Department of Emergency Medicine, Saint Vincent Hospital, Allegheny Health Network, Erie, PA, United States of America.

出版信息

Am J Emerg Med. 2023 Jun;68:22-27. doi: 10.1016/j.ajem.2023.02.020. Epub 2023 Feb 25.

Abstract

BACKGROUND

Cricothyrotomy is a critical technique for rescue of the failed airway in the emergency department (ED). Since the adoption of video laryngoscopy, the incidence of rescue surgical airways (those performed after at least one unsuccessful orotracheal or nasotracheal intubation attempt), and the circumstances where they are attempted, has not been characterized.

OBJECTIVE

We report the incidence and indications for rescue surgical airways using a multicenter observational registry.

METHODS

We performed a retrospective analysis of rescue surgical airways in subjects ≥14 years of age. We describe patient, clinician, airway management, and outcome variables.

RESULTS

Of 19,071 subjects in NEAR, 17,720 (92.9%) were ≥14 years old with at least one initial orotracheal or nasotracheal intubation attempt, 49 received a rescue surgical airway attempt, an incidence of 2.8 cases per 1000 (0.28% [95% confidence interval 0.21 to 0.37]). The median number of airway attempts prior to rescue surgical airways was 2 (interquartile range 1, 2). Twenty-five were in trauma victims (51.0% [36.5 to 65.4]), with neck trauma being the most common traumatic indication (n = 7, 14.3% [6.4 to 27.9]).

CONCLUSION

Rescue surgical airways occurred infrequently in the ED (0.28% [0.21 to 0.37]), with approximately half performed due to a trauma indication. These results may have implications for surgical airway skill acquisition, maintenance, and experience.

摘要

背景

环甲切开术是急诊科(ED)抢救气道失败的关键技术。自采用视频喉镜以来,未明确描述尝试过的抢救性外科气道(至少有一次不成功的经口或经鼻气管插管尝试后进行的气道)的发生率和尝试情况。

目的

我们使用多中心观察性登记处报告抢救性外科气道的发生率和适应证。

方法

我们对年龄≥14 岁的接受过抢救性外科气道的受试者进行了回顾性分析。
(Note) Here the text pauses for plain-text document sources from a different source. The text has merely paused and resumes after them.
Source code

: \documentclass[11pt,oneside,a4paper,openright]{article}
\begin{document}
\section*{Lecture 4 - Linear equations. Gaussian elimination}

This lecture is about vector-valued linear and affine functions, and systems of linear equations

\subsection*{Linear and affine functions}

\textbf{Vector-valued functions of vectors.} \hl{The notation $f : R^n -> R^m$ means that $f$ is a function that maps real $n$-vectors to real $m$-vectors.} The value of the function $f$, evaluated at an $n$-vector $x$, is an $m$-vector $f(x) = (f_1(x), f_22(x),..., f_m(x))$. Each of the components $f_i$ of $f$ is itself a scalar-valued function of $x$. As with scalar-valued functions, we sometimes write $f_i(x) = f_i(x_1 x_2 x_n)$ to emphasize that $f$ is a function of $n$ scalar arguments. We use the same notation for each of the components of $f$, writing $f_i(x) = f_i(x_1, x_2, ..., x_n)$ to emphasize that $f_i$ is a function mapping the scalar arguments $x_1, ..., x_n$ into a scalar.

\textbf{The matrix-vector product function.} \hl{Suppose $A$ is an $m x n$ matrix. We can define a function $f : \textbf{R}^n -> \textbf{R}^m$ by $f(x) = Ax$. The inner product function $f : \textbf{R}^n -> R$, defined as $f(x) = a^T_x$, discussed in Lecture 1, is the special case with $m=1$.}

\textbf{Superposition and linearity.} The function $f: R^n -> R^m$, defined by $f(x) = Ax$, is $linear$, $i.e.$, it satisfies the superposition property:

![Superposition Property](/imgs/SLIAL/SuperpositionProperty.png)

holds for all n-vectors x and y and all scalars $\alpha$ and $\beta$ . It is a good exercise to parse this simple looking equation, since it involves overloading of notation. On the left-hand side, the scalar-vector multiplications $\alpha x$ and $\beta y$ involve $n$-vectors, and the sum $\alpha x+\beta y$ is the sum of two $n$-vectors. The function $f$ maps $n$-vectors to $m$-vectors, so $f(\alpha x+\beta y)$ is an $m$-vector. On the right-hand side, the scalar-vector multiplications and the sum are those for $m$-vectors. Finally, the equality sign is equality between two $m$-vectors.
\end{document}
我们描述了患者、临床医生、气道管理和结局变量。

结果

在 NEAR 中,19071 名受试者中,17720 名(92.9%)年龄≥14 岁,至少有一次初始经口或经鼻气管插管尝试,49 名接受了抢救性外科气道尝试,发生率为每 1000 例 2.8 例(95%置信区间为 0.21 至 0.37)。在进行抢救性外科气道之前,中位数尝试气道的次数为 2 次(四分位距 1,2)。25 例为创伤患者(51.0% [36.5 至 65.4]),其中颈部创伤是最常见的创伤性适应证(n=7,14.3% [6.4 至 27.9])。

结论

ED 中抢救性外科气道的发生率较低(0.28% [0.21 至 0.37]),约有一半是由于创伤适应证。这些结果可能对外科气道技能的获取、维持和经验产生影响。